Может так случиться, что мир распадется на несколько региональных кластеров, где будет реализован один из описанных сценариев.
Положение в европейской экономике сегодня не просто тяжелое, оно катастрофическое. Евросоюзу необходимо ликвидировать крупнейшие задолженности, накопившиеся за многие годы в финансовом секторе. В этих условиях западноевропейские страны пытаются экономить. В основном речь идет о сворачивании различных социальных программ и кредитования домохозяйств. С другой стороны, сокращение подобных затрат резко снижает покупательские способности основных потребителей товаров и услуг и бьет рикошетом по реальному сектору экономики.

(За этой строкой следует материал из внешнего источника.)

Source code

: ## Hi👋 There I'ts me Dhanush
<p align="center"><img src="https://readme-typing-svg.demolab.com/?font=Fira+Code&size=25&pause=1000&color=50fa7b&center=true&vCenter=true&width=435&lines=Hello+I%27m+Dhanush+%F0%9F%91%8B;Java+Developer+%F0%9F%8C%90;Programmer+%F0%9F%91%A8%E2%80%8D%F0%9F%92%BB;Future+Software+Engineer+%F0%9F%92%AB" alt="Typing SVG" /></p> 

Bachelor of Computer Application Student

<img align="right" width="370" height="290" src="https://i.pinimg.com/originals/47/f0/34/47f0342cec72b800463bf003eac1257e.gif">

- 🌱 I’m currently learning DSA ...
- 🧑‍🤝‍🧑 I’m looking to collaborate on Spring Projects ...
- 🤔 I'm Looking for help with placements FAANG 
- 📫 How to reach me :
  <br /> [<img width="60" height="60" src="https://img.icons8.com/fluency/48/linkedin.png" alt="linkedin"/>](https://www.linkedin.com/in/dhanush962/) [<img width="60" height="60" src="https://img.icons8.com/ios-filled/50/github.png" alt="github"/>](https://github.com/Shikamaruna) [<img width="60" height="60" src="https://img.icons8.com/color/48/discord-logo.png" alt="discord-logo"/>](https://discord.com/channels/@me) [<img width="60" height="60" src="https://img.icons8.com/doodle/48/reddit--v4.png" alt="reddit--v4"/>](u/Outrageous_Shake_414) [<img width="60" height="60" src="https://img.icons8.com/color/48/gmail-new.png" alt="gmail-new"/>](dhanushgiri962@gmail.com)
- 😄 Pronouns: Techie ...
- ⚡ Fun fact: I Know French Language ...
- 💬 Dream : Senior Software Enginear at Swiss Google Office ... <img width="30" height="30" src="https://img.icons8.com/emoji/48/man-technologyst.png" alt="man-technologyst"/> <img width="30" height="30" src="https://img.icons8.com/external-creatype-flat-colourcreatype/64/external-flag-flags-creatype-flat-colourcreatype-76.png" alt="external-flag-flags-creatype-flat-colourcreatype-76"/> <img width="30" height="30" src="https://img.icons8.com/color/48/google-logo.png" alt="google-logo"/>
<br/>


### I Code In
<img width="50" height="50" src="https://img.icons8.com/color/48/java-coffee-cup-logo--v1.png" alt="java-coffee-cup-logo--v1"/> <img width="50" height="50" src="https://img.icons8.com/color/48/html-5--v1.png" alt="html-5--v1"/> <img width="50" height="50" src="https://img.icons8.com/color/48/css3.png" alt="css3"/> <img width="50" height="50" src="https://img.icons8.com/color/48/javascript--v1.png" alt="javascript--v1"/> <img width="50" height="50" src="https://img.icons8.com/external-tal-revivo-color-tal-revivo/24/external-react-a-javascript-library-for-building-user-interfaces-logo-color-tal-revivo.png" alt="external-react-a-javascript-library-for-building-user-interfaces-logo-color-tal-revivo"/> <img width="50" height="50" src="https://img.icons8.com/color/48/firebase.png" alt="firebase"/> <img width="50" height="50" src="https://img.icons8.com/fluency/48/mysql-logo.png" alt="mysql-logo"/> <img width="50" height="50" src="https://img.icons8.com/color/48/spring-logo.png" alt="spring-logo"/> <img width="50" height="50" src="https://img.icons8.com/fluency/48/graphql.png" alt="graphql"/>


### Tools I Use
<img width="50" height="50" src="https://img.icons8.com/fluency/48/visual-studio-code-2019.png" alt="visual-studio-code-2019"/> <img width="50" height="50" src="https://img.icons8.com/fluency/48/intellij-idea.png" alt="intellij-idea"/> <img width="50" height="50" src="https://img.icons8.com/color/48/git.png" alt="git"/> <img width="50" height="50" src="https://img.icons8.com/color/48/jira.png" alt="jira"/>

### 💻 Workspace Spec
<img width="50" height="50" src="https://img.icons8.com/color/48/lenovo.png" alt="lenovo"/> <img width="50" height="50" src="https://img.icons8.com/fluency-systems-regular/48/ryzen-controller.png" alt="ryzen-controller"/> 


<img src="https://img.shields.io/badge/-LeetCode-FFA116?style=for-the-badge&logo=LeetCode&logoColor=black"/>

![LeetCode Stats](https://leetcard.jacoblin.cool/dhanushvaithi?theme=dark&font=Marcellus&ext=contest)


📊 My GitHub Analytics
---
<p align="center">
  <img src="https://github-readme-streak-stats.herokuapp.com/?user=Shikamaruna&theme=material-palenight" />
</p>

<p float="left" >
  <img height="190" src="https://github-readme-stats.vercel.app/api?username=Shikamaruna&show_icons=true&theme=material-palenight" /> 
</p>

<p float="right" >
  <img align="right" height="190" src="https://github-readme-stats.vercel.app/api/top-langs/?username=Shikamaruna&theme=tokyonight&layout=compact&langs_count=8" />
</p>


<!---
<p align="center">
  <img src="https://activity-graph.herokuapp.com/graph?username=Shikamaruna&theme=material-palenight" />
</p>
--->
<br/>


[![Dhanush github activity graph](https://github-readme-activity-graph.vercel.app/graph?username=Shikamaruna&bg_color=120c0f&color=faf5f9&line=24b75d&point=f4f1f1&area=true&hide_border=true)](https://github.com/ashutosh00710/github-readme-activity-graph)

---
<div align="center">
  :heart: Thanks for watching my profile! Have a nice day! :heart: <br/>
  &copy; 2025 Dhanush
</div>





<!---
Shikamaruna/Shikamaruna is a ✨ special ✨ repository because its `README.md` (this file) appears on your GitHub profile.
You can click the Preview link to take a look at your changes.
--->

Тяжелое положение в финансовом секторе руководители Евросоюза пытаются решить путем помощи банкам. Для этого в декабре 2011 г. Европейским центробанком (ЕЦБ) была запущена программа долгосрочных операций рефинансирования – Long Term Refinancing Operations (LTRO) (18), аналог американской программы количественного смягчения – Quantative Easing (QE).
Второй этап программы начался 29 февраля 2012 г. С учетом первого этапа ЕЦБ разместил эмиссионную ликвидность среди европейских коммерческих банков на сумму более 1 трлн. долл. Это вполне соизмеримо с эмиссионной накачкой американской экономики в рамках QE и имеет те же цели.
Помощь банкам предполагает, что сами банки откликнутся более активным участием в рефинансировании европейских суверенных заемщиков и кредитовании «физической экономики». Однако последнего не происходит и вряд ли произойдет.
Что касается суверенных заемщиков, то плохие долги банкам не нужны, поэтому деньги бедствующим странам (таким как Греция) банки давать не будут. Пойти на это – фактически значит потерять капитал: никаких гарантий возвращения долга или компенсации.
Что касается кредитования реального сектора, то здесь ситуация не лучше. Во-первых, существует объективная тенденция падения рентабельности производства в условиях спекулятивной экономики. Издержки реальной экономики во многом вырастают из-за инфляционного давления банковского и торгового секторов. Деньги здесь производятся быстрее, так как в них отсутствует собственно производственный цикл. Товары и услуги производить сложнее, и риски здесь значительно выше. Во-вторых, кризис, снижая платежеспособный спрос, значительно усиливает падение рентабельности в реальном секторе. Банкам не выгодны длинные долги, тем более долги, законсервированные устойчивой рецессией и программирующие неизбежный дефолт. В-третьих, персонал банков, привыкший к высоким зарплатам, не хочет снижать потребление. И в этих условиях особое звучание приобретает вопрос о бонусах банкиров.
Активная борьба мировых лидеров с бонусами в банковском секторе началась в 2009 г. Именно действия крупных банков осенью 2009 г. на саммите G20 были названы одной из причин кризиса: ради получения больших вознаграждений топ-менеджеры финансовых организаций зачастую принимали рискованные решения, не заботясь о последствиях. Но дело не только в рисках, которые для капитализма – нормальное явление. Главное – ценностный аспект, желание получить прибыль любым путем. Именно в эту парадигму вписывается и поведение банкиров, и спекулятивная модель экономики, и широко используемые сегодня неэкономические методы принуждения.
Как только финансовые организации во многом благодаря огромным объемам государственной помощи оправились от первой волны экономического кризиса, то сразу попытались вернуться на докризисный уровень в начислении бонусов топ-менеджерам. Это закономерно вызвало возмущение рядовых граждан и политиков, а также волну обвинительных публикаций в СМИ.